Exercise details
Give the number of lines in these entries that contain "Computing", and nothing more.

** Extracted records follows **

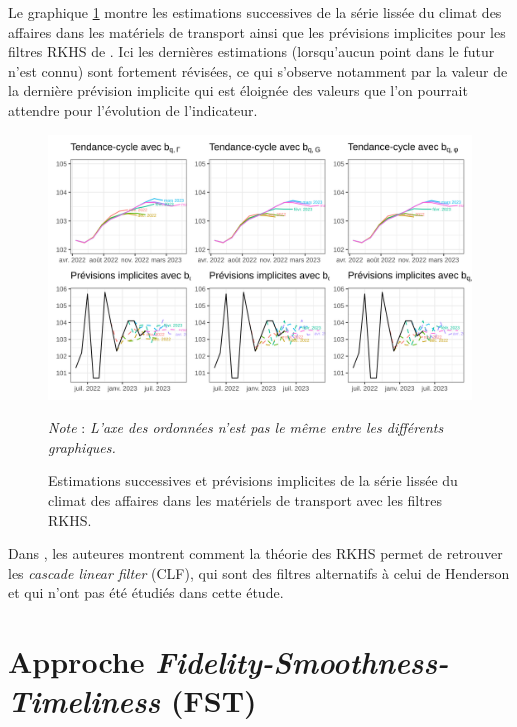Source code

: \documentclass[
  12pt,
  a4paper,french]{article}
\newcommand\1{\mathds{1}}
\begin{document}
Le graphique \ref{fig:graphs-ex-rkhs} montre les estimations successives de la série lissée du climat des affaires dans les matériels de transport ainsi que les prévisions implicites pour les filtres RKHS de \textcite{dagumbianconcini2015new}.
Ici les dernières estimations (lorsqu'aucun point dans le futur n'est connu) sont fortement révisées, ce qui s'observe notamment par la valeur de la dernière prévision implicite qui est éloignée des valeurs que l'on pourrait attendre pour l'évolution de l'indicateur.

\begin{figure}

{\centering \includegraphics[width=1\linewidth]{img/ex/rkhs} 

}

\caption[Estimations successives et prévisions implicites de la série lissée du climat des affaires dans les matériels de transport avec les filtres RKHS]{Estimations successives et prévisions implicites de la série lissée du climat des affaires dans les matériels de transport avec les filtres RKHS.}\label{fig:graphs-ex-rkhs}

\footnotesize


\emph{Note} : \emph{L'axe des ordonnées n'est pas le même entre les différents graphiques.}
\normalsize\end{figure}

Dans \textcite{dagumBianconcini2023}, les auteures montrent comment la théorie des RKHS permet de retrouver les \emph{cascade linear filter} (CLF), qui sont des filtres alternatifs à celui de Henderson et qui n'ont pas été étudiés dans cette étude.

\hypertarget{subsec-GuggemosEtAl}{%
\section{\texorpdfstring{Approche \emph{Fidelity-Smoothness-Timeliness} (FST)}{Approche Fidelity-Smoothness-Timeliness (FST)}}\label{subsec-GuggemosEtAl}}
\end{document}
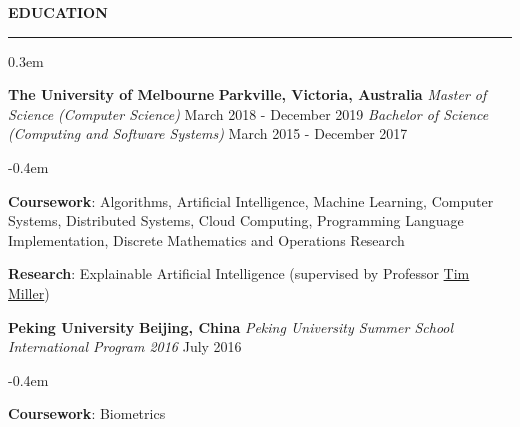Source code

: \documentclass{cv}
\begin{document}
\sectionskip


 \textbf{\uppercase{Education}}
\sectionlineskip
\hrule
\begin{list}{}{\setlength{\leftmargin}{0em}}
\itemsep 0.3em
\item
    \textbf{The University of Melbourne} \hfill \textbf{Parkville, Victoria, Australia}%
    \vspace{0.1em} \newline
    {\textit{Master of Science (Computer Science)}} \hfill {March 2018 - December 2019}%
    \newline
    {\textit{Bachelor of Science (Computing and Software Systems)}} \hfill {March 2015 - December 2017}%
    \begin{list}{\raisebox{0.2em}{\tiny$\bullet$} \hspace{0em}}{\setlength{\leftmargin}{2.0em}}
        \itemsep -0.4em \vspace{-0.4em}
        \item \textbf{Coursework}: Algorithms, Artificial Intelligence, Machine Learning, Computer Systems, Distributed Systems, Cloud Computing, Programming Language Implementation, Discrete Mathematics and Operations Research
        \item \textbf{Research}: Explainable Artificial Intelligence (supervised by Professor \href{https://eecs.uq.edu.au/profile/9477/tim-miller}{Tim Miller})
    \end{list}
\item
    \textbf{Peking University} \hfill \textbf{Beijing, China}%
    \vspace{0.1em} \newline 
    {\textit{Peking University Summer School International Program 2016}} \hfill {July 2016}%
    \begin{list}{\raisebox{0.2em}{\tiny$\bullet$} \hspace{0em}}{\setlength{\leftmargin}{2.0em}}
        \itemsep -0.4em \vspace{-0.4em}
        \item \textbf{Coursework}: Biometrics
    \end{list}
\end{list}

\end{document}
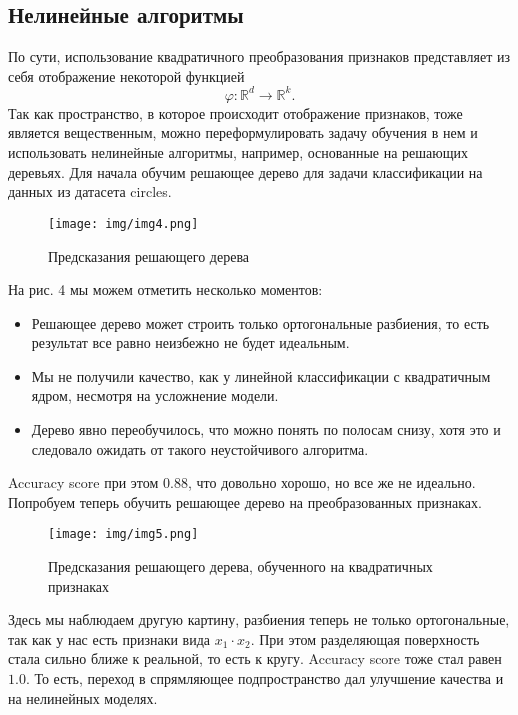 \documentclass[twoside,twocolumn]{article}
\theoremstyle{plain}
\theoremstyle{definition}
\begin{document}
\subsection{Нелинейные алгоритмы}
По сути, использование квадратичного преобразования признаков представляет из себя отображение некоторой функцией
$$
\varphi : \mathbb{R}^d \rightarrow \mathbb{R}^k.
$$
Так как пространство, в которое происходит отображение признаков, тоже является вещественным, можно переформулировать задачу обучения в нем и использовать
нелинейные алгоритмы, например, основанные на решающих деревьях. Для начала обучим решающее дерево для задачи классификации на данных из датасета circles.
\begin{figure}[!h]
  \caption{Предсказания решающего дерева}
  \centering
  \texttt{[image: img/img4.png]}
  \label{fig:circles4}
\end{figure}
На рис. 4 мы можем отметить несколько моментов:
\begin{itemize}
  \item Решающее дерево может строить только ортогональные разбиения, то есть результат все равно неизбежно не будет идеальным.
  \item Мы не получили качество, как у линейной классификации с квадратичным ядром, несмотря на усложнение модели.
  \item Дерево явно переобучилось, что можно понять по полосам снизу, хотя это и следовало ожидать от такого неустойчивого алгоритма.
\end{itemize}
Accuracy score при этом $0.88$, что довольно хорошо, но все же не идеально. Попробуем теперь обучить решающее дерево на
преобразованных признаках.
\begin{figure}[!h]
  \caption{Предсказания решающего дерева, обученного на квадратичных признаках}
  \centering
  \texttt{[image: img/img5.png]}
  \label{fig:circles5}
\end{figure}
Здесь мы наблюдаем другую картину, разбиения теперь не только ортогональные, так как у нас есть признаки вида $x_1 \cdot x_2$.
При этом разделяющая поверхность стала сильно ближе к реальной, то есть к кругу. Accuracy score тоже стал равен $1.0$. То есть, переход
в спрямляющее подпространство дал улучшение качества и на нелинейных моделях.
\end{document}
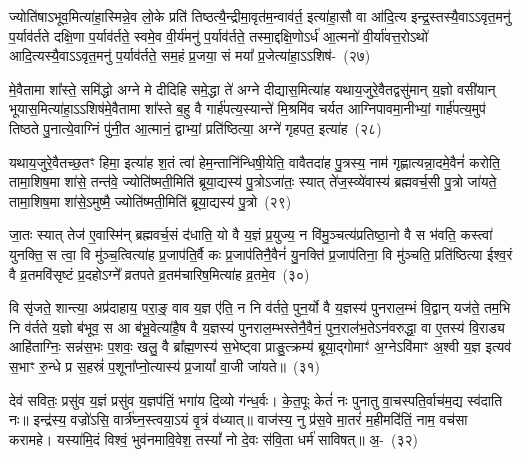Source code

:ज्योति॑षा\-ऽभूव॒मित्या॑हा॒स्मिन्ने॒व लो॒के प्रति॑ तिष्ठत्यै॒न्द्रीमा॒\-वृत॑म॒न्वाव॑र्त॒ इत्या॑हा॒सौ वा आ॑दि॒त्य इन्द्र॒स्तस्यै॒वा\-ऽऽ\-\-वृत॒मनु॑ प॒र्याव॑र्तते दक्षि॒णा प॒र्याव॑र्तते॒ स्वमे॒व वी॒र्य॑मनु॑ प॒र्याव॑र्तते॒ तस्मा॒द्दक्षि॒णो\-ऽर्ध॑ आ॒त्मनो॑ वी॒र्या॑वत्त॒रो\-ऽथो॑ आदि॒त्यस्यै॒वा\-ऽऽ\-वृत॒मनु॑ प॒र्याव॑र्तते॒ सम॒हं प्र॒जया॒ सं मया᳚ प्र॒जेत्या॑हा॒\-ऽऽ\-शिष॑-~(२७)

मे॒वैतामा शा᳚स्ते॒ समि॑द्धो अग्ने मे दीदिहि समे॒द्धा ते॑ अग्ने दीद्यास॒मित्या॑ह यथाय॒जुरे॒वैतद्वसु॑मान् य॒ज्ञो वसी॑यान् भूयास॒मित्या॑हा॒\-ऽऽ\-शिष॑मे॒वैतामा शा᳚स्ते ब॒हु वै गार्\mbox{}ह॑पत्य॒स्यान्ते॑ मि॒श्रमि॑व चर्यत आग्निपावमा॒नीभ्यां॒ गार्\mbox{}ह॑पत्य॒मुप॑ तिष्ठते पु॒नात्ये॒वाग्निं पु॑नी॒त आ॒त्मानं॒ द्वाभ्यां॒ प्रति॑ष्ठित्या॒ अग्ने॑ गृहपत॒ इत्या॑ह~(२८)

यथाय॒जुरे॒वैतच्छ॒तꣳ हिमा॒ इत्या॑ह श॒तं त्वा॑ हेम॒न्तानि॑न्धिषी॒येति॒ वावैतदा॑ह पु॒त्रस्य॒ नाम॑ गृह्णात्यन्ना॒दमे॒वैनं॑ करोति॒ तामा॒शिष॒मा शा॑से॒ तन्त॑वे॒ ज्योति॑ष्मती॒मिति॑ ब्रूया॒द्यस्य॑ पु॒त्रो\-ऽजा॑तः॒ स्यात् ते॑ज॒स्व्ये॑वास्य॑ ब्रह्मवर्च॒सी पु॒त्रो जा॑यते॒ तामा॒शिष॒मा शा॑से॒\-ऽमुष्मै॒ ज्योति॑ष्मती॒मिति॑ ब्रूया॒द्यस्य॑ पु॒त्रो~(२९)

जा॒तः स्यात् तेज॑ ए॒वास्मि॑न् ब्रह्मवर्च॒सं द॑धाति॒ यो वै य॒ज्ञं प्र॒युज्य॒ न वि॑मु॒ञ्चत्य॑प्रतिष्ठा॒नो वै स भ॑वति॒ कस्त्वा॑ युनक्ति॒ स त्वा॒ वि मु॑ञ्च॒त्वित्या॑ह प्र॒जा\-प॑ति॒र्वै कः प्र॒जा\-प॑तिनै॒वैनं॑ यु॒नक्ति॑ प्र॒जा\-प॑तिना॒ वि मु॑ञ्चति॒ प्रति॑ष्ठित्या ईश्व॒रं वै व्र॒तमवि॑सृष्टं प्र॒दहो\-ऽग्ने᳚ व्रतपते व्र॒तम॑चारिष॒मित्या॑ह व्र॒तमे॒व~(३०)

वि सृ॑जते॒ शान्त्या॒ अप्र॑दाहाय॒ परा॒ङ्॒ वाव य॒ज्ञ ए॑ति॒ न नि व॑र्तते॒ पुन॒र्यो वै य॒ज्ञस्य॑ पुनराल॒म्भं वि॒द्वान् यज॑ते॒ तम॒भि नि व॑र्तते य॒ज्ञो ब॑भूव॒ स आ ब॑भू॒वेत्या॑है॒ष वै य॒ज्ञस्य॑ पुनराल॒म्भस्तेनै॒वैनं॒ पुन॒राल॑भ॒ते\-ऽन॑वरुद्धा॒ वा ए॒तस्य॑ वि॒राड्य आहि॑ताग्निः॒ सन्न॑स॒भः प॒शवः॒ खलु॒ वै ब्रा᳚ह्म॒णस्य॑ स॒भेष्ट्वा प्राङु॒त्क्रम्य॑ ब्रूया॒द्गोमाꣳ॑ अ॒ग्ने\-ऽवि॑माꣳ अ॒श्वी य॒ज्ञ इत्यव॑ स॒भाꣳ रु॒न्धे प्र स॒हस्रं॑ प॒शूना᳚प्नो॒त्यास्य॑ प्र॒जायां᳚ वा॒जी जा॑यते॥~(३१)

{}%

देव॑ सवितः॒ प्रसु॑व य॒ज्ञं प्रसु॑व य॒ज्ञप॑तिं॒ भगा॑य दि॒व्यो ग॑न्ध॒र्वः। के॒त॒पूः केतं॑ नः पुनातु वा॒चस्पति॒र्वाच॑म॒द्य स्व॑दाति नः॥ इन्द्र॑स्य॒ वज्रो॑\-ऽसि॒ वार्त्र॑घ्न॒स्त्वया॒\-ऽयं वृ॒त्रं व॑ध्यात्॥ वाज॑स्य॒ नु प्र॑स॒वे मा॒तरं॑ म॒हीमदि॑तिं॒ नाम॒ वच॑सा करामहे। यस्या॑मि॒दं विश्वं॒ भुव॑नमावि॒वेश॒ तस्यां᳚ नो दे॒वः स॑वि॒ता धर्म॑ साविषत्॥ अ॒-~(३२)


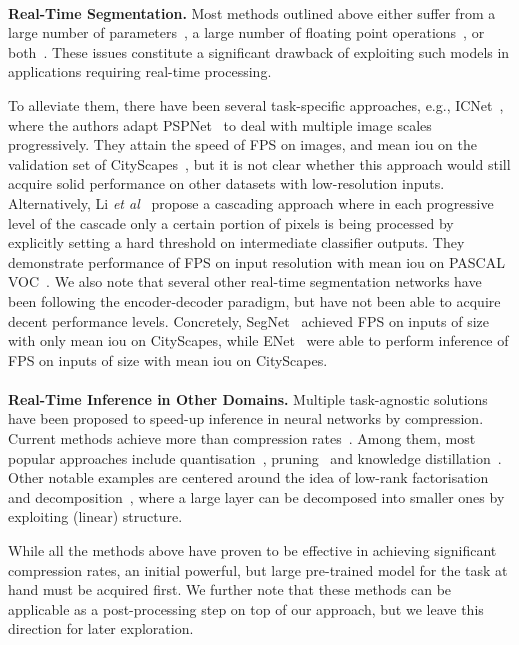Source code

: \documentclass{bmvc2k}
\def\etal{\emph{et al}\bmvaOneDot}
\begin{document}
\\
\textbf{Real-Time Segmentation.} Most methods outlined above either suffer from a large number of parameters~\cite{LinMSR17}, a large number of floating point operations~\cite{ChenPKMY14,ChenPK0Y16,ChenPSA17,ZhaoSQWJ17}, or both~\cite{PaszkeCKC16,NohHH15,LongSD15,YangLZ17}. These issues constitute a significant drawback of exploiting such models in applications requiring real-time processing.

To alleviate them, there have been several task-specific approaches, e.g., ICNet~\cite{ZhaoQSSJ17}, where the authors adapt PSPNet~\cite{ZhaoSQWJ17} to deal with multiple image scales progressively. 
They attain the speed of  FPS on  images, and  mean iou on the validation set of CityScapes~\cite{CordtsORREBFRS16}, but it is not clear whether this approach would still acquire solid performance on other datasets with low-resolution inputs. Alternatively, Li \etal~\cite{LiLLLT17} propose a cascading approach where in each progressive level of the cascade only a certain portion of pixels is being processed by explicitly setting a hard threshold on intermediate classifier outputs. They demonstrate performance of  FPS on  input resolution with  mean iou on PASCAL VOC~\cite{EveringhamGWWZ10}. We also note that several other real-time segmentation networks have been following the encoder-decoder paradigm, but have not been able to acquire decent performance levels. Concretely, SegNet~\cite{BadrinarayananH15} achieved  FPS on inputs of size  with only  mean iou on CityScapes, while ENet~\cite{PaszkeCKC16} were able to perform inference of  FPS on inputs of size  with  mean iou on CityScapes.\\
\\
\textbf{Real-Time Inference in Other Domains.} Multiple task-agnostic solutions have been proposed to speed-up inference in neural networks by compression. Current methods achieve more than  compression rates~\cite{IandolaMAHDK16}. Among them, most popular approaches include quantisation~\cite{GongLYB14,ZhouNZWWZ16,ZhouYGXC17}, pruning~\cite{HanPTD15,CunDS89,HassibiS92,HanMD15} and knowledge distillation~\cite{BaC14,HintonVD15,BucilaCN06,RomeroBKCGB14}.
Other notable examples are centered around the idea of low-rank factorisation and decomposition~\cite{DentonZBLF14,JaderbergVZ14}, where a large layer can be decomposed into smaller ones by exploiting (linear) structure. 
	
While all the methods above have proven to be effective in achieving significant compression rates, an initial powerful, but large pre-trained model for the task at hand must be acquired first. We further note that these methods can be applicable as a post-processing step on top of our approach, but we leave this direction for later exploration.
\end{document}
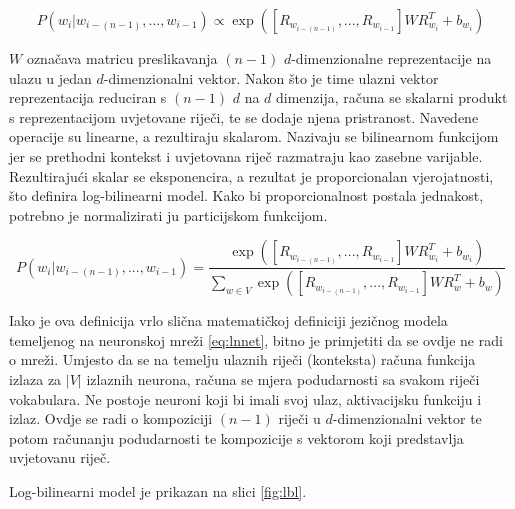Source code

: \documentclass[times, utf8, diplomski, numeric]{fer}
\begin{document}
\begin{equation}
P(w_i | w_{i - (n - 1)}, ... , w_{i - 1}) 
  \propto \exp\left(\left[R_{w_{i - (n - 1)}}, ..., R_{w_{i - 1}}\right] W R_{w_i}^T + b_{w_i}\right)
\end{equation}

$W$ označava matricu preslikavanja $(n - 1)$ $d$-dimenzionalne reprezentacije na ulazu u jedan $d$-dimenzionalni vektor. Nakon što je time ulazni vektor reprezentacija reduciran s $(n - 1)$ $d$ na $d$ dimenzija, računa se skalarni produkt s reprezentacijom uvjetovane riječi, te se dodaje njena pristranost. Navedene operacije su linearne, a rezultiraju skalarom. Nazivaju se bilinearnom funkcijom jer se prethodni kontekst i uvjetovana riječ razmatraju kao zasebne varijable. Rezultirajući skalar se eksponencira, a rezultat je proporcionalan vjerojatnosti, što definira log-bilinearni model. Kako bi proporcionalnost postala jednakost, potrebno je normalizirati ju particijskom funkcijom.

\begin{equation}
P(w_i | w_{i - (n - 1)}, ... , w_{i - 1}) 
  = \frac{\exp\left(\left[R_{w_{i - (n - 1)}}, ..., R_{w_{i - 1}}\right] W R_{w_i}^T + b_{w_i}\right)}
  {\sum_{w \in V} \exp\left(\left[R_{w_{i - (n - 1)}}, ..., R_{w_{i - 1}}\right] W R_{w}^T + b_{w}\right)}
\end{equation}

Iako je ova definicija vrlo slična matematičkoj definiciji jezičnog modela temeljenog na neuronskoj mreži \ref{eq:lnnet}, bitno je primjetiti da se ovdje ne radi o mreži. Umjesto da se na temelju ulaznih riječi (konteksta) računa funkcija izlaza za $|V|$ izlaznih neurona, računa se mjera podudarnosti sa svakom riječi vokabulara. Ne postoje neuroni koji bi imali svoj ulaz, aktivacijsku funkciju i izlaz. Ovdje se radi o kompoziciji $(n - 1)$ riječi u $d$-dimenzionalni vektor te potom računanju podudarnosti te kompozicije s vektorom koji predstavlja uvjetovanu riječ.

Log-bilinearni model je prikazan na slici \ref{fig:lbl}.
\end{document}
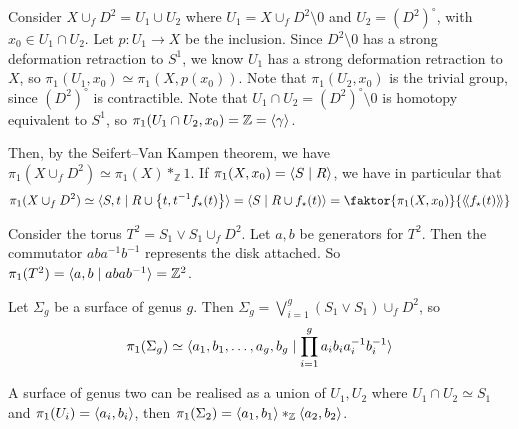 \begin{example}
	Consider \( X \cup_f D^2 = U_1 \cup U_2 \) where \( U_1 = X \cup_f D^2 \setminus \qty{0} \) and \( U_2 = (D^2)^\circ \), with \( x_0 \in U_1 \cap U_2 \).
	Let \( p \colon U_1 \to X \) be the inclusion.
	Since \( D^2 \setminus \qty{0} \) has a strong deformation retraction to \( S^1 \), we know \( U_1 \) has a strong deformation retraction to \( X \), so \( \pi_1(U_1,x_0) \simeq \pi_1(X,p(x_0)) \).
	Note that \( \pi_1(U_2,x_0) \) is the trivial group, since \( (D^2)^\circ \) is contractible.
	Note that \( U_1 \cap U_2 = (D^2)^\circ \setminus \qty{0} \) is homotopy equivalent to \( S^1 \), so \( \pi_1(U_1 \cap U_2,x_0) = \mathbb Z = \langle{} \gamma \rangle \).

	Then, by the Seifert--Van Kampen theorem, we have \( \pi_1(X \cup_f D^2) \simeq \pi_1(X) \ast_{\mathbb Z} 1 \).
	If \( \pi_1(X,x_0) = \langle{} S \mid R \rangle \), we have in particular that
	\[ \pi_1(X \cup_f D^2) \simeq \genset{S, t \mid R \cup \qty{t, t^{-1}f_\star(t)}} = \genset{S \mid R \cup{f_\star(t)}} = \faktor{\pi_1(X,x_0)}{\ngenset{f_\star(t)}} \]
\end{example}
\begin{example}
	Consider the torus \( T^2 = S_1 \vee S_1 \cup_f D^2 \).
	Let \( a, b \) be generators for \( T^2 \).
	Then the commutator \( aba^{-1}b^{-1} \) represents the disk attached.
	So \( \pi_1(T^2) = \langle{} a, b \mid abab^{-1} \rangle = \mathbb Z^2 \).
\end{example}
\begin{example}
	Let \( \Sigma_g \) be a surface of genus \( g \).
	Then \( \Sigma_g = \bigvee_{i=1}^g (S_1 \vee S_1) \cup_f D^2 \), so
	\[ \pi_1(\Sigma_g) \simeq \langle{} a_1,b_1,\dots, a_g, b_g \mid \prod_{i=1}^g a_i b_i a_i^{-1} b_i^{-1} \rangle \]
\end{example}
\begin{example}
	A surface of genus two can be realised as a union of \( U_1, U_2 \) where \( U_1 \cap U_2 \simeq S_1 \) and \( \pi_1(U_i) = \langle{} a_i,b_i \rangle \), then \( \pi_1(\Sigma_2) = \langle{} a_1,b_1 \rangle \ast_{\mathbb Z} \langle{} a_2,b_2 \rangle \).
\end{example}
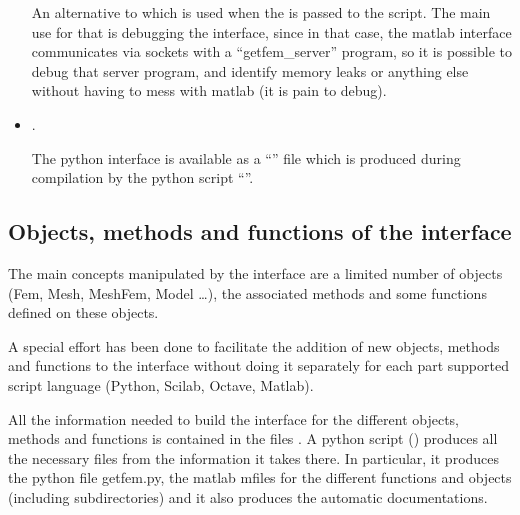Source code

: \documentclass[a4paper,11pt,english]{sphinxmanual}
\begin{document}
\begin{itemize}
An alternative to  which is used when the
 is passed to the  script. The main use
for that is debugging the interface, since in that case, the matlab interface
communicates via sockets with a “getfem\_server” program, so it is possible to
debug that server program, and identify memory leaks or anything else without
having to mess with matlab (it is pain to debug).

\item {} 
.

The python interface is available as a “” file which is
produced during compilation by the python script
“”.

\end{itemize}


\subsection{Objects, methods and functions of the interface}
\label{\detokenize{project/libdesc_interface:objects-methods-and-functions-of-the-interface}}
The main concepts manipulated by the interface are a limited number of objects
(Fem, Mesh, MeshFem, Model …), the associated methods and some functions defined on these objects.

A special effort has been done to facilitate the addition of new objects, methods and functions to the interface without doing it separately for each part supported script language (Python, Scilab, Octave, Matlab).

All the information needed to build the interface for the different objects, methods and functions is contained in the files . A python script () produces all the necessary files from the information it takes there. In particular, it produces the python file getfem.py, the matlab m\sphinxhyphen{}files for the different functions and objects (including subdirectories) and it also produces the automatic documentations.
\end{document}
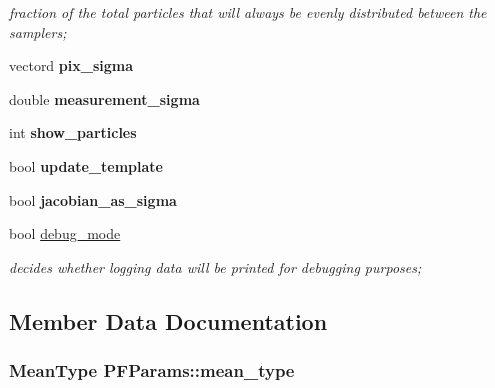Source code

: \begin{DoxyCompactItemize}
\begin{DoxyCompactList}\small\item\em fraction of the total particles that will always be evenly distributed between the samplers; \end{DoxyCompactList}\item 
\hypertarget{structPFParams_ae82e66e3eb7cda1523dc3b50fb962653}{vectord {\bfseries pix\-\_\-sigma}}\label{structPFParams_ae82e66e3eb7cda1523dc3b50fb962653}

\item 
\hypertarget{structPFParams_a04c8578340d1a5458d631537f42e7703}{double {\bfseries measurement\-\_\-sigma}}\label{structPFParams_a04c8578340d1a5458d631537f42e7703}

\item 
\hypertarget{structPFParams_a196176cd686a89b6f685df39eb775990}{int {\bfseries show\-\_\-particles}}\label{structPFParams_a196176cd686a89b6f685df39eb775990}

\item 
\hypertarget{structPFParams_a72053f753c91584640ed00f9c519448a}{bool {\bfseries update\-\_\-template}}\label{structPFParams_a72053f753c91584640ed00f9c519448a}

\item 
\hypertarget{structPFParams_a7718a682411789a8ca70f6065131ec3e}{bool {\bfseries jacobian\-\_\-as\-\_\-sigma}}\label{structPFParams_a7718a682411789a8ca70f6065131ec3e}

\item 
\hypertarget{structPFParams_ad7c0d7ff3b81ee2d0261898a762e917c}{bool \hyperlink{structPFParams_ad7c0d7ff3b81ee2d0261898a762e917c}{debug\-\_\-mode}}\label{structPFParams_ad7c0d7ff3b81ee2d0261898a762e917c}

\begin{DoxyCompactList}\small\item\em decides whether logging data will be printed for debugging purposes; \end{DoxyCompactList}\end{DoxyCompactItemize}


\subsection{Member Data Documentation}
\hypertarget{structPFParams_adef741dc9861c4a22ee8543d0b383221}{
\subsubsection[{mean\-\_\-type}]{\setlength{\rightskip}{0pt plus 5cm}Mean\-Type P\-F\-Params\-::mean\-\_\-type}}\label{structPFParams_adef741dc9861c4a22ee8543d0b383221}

** End of Extracted records **

Problem solution
2